Ils sont artistes, sportifs, scientifiques ou entrepreneurs et tous influencent, à leur manière, les perceptions sur le royaume chérifien, parfois jusque dans les sphères économiques et politiques. Connus bien au-delà des frontières du Maroc, ces femmes et ces hommes sont le visage moderne du softpower marocain.
Par Olivia Yéré Daubrey
Rachid Yazami I Physico-chimiste
Dans nos téléphones, nos ordinateurs, nos voitures électriques, son invention est partout. Et pourtant, peu connaissent son nom. Rachid Yazami, né à Fès en 1953, est le chimiste marocain à l’origine d’une découverte qui a changé le monde : l’anode en graphite des batteries lithium-ion, utilisée aujourd’hui dans plus de 95 % des batteries rechargeables. Formé au Maroc et en France, Yazami rejoint le CNRS dès les années 80 et pose les bases de ce qui deviendra l’un des piliers de la mobilité et de la technologie moderne. Inventeur prolifique, il est l’auteur de plus de 190 brevets et 250 publications scientifiques. En parallèle de ses recherches en France, il poursuit une carrière internationale, notamment au Caltech (California Institute of Technology) et à la NASA aux États-Unis, puis à Singapour, où il fonde sa propre entreprise de R&D. À contre-courant de la célébrité, il choisit l’impact durable plutôt que la lumière médiatique. En 2014, son apport est salué par le prestigieux prix Charles-Stark-Draper, considéré comme le « Nobel de l’ingénierie », et en 2023 par le grand prix de la fondation VinFuture au Vietnam. Aujourd’hui encore, il explore de nouveaux horizons, comme les batteries au fluor et le développement d’algorithmes intelligents de charge ultra rapide des batteries.Passeur de savoir et innovateur infatigable, Yazami prouve qu’un Marocain peut électriser la planète, non par la parole, mais par la matière grise.
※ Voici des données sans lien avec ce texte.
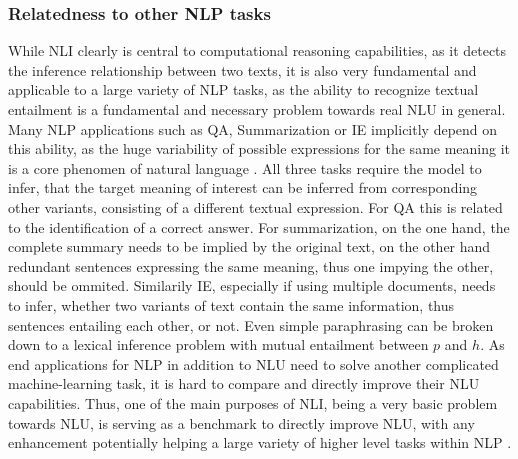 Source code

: \subsubsection{Relatedness to other NLP tasks}
While \ac{NLI} clearly is central to computational reasoning capabilities, as it detects the inference relationship between two texts, it is also very fundamental and applicable to a large variety of \ac{NLP} tasks, as the ability to recognize textual entailment is a fundamental and necessary problem towards real \ac{NLU} \citep{maccartney2007natural,bos2005recognising} in general. Many \ac{NLP} applications such as \ac{QA}, Summarization or \ac{IE} implicitly depend on this ability, as the huge variability of possible expressions for the same meaning it is a core phenomen of natural language \citep{dagan2009recognizing}. All three tasks require the model to infer, that the target meaning of interest can be inferred from corresponding other variants, consisting of a different textual expression. For \ac{QA} this is related to the identification of a correct answer. For summarization, on the one hand, the complete summary needs to be implied by the original text, on the other hand redundant sentences expressing the same meaning, thus one impying the other, should be ommited. Similarily \ac{IE}, especially if using multiple documents, needs to infer, whether two variants of text contain the same information, thus sentences entailing each other, or not. Even simple paraphrasing can be broken down to a lexical inference problem with mutual entailment between $p$ and $h$. As end applications for \ac{NLP} in addition to \ac{NLU} need to solve another complicated machine-learning task, it is hard to compare and directly improve their \ac{NLU} capabilities. Thus, one of the main purposes of \ac{NLI}, being a very basic problem towards \ac{NLU}, is serving as a benchmark to directly improve \ac{NLU}, with any enhancement potentially helping a large variety of higher level tasks within \ac{NLP} \citep{williams2017broad,cooper1996using,bos2005recognising,dagan2006pascal}.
Jamel Debbouze I Humoriste, acteur, producteur
Des rues de Trappes aux scènes les plus prestigieuses, Jamel Debbouze a construit bien plus qu’une carrière : un pont vivant entre la France et le Maroc, entre les marges et les projecteurs. Avec une énergie communicative et une audace joyeuse, il a su imposer une parole libre, populaire, souvent politique, au cœur de la culture francophone contemporaine. Révélé sur Radio Nova puis Canal+, il devient une figure incontournable du rire dès la fin des années 1990. Mais c’est au cinéma qu’il marque les esprits, enchaînant les succès critiques et populaires – d’Amélie Poulain à Indigènes, en passant par Astérix, Angel-A, La Marche, ou encore Le nouveau Jouet et Mercato. Au fil des rôles, il redessine les contours de la représentation des diasporas maghrébines à l’écran. En parallèle, il crée des plateformes qui font éclore une nouvelle génération : le Jamel Comedy Club à Paris, puis le Marrakech du Rire, devenu un rendez-vous international. En 2015, alors qu’il a 40 ans, il passe derrière la caméra avec Pourquoi j’ai pas mangé mon père, film d’animation audacieux à portée universelle. Ambassadeur assumé de son double héritage, il n’a jamais rompu le lien avec le Maroc, qu’il met à l’honneur autant dans ses projets artistiques que dans ses engagements personnels. Jamel Debbouze est l’un de ces artistes qui ne se contentent pas de briller : ils ouvrent la voie à tout un continent, par le rire, la fierté et la transmission.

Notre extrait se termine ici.